To try and answer a question about onions immediately upon the teacher's ending of his dissertation is almost impossible for the student to do without making outrageous errors. More importantly, one does not want to make oneself appear as if retarded by giving answers that are, in fact, linked to everything that was heard at the time that the lesson was being presented. "Great hopeless jailhouse you did point ock ire of eves." may be a possible answer that the student gives when asked what is a onion by the teacher immediately after this lesson, before he has the time to review and sort everything that had come in during that time.

 

If given time to think about all of the information and time to sort out what was relevant and what was not, the student can reply that "the onion is a global shaped vegetable that is composed of tightly packed layers of leaves growing underground". It would have taken approximately one day to separate this answer from the raw sensory information that the student unwittingly gathered from all their sensory channels at that time.

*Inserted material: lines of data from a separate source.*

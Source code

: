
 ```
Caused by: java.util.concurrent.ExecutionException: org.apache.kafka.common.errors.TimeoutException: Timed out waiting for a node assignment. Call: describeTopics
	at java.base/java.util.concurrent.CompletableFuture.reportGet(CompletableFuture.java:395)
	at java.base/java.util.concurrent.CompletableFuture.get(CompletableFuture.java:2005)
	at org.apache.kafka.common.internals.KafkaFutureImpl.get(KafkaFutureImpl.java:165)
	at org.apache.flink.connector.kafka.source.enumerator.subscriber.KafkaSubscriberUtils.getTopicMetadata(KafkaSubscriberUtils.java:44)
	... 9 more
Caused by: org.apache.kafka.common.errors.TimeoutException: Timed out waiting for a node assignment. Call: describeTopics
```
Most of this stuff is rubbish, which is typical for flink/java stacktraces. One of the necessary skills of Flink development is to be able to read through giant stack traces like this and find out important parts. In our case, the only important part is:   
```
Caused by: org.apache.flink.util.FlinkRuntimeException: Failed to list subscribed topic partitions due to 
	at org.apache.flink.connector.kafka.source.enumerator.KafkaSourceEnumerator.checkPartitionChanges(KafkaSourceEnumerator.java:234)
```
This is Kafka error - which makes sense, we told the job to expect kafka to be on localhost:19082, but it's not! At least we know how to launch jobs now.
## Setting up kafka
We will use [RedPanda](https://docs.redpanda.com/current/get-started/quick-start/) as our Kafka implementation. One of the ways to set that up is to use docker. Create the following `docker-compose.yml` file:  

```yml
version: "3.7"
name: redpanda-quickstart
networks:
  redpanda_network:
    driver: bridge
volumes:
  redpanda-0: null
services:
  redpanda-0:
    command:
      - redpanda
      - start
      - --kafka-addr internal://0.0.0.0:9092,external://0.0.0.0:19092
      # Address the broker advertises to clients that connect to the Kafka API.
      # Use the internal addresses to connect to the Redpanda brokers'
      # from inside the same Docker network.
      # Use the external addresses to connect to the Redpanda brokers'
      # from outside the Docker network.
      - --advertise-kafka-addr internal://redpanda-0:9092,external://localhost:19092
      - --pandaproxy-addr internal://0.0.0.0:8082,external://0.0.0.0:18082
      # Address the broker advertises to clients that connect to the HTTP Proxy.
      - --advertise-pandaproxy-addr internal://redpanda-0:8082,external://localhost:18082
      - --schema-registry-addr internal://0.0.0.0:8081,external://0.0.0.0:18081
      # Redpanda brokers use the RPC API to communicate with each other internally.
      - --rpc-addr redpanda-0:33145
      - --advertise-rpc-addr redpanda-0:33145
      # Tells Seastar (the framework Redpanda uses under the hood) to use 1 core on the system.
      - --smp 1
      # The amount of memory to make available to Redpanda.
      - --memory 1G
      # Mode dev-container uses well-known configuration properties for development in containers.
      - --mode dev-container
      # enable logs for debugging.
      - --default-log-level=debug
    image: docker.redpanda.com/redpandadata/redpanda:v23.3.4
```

The same process is followed if a book is read. Information that is read is easier to understand and recreate in the mind because it is not diluted with other visual information coming in at the same time. One cannot share what one has learned until the sorting and classification has taken place. Once the student has categorized the data properly he can access this information easily whenever it is needed. The body will still get in the way of communicating one’s knowledge and understanding easily.

 

Teaching the student to use the information he has acquired on his own or has had taught to him is teaching him to think. Telling him to think just like you do without you knowing anything about his sensory responses or how he perceives information is teaching him nothing that he can use to equate his reality to yours. It is only reinforcing his position that the reality he knows and is comfortable with is less confusing to him, so he must retreat to his world to escape the maddening chaos he perceives in yours. Teaching him your thought processes exactly as you implement them only frustrates the autistic person to the point of despair because he cannot ask you questions that would clarify your outlandish ideas about a reality that you do not understand.

 

Teaching the student to reach the same conclusions as you do after both you and he experience the same reality is actually only teaching him to "paint by number" to produce an exact copy of what you have experienced. It teaches him nothing about expressing his feelings or how to express how he experienced a particular reality. Each time this happens to us, he will retreat to where he knows he is safe and can express himself without fear of having to explain why he did something the way he did.

 

Reality as non-verbal autistics perceive it is likely to be different from the reality that you realize from exactly the same stimuli experienced. Unless you make the attempt to view reality from their perspective and they from yours, neither will you understand them completely or will you be completely be understood by them. There must be some way that we can establish an effective dialogue, which facilitates the recognition of the equality existing between the two groups. And that's what teaching is all about.